Another example of consumer engagement, consumer generated advertising – call it what you may. Cadbury’s Australia launched a campaign recently for it’s Picnic Bar. Picnic chocolate bar is made of nuts, wafer, chocolate, rice crisps and caramel – quite a mouthful. George Patterson Y&R, challenged its audience to eat a Picnic in the space of a :30 commercial break. People filmed themselves using mobile phones, webcams and handycams and then created their own TV ads using the website, It’s no Picnic.

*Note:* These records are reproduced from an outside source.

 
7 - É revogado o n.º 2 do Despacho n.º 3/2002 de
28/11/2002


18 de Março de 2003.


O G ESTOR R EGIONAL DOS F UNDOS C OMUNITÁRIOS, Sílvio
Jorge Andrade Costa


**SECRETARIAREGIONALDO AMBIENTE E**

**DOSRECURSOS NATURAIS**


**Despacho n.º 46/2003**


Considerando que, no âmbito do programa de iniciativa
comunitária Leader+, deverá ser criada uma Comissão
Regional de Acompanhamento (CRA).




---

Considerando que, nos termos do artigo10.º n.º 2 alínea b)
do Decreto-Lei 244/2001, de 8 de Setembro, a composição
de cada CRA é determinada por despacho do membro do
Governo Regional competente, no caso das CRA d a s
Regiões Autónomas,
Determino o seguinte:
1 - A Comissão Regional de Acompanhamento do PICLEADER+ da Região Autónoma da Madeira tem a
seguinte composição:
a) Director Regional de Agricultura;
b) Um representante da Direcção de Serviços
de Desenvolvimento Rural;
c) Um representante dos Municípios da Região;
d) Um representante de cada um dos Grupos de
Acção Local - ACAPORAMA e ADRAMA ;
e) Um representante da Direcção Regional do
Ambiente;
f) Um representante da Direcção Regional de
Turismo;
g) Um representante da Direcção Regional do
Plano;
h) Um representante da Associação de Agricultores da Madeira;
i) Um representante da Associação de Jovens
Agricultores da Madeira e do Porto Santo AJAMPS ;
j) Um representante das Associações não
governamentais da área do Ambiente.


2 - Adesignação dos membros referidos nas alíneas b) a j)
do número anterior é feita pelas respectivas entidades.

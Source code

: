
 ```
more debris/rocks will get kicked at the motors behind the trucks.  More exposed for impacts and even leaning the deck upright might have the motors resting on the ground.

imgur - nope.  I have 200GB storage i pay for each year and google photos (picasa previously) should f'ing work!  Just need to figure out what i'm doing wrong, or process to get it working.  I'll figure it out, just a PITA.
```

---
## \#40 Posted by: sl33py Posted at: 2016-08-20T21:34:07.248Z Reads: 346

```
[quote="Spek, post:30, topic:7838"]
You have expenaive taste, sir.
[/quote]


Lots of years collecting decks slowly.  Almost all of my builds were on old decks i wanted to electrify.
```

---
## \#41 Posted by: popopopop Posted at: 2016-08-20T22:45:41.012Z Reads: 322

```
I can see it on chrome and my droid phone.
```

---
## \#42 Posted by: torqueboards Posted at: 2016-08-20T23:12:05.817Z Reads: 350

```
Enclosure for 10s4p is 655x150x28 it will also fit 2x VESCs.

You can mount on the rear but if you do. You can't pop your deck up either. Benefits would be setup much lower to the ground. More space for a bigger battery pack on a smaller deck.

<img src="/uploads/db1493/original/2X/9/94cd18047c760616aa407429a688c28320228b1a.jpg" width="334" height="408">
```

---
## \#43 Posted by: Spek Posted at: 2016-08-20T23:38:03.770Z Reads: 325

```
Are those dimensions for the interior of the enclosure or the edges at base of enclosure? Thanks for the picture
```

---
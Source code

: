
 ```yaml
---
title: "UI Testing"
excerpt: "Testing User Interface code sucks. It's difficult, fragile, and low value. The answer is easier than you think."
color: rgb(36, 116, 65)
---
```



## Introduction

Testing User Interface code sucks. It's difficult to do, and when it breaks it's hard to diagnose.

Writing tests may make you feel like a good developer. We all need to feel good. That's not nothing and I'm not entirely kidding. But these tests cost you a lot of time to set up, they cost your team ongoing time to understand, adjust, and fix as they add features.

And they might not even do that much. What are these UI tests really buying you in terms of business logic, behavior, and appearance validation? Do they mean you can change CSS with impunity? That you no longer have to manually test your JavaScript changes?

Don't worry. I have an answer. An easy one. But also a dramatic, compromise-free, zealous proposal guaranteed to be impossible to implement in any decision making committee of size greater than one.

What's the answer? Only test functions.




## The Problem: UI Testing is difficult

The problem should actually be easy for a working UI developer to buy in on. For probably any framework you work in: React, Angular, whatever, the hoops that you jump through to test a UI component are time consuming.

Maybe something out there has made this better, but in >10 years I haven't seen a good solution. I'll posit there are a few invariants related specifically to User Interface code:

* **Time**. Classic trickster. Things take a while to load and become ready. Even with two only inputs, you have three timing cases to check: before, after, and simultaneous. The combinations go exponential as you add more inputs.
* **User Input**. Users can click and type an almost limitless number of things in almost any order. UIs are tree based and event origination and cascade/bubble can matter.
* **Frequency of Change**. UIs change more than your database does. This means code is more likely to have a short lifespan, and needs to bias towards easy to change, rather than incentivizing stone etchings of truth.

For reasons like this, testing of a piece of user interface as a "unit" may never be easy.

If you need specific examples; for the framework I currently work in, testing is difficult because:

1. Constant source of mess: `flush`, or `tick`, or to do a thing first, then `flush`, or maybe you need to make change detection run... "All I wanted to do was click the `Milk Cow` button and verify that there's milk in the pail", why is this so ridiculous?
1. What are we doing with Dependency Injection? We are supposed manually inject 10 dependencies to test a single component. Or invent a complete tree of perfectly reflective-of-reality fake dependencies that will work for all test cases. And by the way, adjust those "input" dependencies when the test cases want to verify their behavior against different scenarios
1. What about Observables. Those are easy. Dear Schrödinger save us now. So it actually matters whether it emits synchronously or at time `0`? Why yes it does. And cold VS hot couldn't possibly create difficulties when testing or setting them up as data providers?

The number of responses is usually linked to ease of participation, the equity of the brand and the fun aspect of the ‘act’ involved. This contest was made fun and easy by letting contestants choose one of 50 pre-recorded voice overs. Personalization was made possible by inserting your own name (they had a database of 1400 – in India one would have to a tad more than that!). Hence, the final product looks like a finished, professional TV commercial rather than an amateur home video. And importantly, the approved commercials were dispatched as and when they were created, with every ad airing once – creating a campaign of hundreds of individual spots.
Consumer creation of ads is not new. Doritos, Tide 2 Go and several others (Indica Xeta in India) have all done it. But the ease of creating and airing this campaign makes it appealing. Not to mention the excitement of consumers seeing themselves on national TV. A straight jacketed :30 spot will soon go out of fashion.